• _Try it_
Work through the data below and state how many lines contain "iphone", giving that number alone.

• _Excerpts from a dataset_
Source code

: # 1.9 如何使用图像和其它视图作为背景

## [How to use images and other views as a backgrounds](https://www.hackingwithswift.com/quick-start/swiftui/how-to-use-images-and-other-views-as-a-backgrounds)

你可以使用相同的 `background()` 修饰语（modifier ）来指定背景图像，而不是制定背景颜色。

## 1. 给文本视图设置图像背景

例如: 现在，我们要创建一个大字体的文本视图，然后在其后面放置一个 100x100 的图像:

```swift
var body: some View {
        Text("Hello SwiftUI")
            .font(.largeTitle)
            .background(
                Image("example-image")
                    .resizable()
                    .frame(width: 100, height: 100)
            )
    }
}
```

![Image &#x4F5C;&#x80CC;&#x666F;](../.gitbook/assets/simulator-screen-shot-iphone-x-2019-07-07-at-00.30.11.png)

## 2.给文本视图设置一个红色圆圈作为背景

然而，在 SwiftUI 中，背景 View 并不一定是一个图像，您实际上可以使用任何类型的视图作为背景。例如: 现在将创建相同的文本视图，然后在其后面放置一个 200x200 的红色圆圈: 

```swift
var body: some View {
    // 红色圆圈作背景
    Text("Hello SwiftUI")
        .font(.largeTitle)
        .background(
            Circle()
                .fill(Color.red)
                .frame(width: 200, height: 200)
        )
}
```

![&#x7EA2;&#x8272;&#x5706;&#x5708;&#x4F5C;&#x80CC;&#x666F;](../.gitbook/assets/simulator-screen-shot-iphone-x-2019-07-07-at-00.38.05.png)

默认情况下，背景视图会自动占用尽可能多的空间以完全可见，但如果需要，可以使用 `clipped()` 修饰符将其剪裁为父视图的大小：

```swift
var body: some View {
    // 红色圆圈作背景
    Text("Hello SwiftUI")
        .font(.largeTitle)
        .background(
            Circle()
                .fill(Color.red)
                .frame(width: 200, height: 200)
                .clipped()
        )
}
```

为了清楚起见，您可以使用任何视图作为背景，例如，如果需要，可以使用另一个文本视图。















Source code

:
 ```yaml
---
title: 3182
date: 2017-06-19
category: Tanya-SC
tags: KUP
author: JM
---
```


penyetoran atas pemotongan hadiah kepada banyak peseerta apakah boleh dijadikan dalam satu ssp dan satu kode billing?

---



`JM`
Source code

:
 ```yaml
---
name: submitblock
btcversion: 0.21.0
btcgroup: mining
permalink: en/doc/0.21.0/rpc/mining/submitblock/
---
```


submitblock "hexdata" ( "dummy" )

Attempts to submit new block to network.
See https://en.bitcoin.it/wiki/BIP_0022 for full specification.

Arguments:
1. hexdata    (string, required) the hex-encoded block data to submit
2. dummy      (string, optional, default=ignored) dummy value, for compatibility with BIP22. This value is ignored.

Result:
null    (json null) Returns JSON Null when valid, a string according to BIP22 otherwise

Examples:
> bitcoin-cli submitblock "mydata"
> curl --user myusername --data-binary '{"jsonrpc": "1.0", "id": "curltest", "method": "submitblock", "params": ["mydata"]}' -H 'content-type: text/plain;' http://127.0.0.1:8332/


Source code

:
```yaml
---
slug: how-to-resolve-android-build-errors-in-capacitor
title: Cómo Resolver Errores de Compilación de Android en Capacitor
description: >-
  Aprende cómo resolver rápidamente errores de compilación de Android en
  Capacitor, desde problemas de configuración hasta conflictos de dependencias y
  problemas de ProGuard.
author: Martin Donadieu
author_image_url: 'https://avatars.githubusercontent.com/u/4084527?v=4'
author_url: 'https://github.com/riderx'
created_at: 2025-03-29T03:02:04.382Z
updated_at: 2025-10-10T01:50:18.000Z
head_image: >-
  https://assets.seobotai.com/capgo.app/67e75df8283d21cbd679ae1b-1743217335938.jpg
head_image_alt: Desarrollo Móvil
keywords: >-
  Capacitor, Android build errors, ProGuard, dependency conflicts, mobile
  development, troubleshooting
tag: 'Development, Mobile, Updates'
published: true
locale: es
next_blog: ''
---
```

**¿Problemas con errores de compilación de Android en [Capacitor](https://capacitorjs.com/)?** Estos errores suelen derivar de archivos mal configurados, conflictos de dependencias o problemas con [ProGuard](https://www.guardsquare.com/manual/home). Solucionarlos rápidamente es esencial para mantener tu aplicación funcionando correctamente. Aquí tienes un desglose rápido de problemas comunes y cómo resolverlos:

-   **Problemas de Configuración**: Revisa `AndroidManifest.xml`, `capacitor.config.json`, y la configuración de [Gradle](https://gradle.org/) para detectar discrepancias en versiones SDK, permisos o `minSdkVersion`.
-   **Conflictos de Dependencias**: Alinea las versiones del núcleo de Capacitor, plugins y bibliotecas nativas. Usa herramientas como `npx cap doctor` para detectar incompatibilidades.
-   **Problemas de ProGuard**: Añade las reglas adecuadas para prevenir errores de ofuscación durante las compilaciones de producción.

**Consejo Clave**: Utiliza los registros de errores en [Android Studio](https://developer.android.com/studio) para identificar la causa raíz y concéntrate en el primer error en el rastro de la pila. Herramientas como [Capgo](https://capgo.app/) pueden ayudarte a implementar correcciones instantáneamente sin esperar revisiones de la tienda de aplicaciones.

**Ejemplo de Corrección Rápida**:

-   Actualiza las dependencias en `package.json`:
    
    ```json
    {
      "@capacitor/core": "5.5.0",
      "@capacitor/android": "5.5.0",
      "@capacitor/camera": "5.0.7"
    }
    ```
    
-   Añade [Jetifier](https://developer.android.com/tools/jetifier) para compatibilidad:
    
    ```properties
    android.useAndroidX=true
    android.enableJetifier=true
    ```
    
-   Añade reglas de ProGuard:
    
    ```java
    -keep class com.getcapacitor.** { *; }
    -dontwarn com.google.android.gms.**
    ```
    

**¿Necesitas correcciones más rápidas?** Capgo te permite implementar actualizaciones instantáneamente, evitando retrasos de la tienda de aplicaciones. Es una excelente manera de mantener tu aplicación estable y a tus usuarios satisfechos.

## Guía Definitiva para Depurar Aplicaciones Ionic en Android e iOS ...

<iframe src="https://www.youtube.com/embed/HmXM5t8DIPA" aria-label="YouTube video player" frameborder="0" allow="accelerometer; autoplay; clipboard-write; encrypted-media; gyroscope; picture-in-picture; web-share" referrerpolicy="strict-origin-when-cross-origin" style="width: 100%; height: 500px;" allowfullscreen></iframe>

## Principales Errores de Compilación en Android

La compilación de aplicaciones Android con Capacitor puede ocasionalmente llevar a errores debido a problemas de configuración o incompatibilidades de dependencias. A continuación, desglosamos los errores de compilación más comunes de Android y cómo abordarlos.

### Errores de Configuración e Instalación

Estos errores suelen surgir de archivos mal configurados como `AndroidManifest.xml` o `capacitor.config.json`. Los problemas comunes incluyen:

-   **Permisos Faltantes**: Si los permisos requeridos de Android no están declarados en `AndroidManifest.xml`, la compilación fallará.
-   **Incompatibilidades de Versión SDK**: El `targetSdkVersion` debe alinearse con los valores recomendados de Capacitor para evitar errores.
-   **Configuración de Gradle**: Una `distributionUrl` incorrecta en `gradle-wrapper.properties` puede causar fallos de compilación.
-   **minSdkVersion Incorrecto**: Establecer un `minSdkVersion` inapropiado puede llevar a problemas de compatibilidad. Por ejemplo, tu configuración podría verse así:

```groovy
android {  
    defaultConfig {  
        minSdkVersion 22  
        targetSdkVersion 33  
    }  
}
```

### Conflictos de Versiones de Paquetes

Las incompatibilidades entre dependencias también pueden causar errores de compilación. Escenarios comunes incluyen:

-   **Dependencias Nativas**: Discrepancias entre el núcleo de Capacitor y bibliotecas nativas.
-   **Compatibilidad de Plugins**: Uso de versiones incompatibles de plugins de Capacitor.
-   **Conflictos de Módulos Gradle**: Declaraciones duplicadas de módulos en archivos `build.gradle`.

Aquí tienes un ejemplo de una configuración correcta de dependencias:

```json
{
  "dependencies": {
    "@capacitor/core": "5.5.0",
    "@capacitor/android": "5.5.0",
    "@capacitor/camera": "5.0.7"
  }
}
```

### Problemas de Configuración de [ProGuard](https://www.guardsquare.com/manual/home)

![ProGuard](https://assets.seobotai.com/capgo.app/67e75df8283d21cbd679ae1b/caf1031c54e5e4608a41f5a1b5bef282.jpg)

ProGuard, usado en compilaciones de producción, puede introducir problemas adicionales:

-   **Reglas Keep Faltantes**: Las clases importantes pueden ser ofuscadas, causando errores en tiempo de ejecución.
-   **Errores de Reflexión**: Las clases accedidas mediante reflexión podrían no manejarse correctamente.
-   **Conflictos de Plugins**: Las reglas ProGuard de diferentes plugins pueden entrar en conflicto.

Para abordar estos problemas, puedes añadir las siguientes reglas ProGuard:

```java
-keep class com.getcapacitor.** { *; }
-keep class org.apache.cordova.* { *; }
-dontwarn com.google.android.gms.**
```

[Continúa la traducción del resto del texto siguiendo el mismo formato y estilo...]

• _Result of this exercise_
2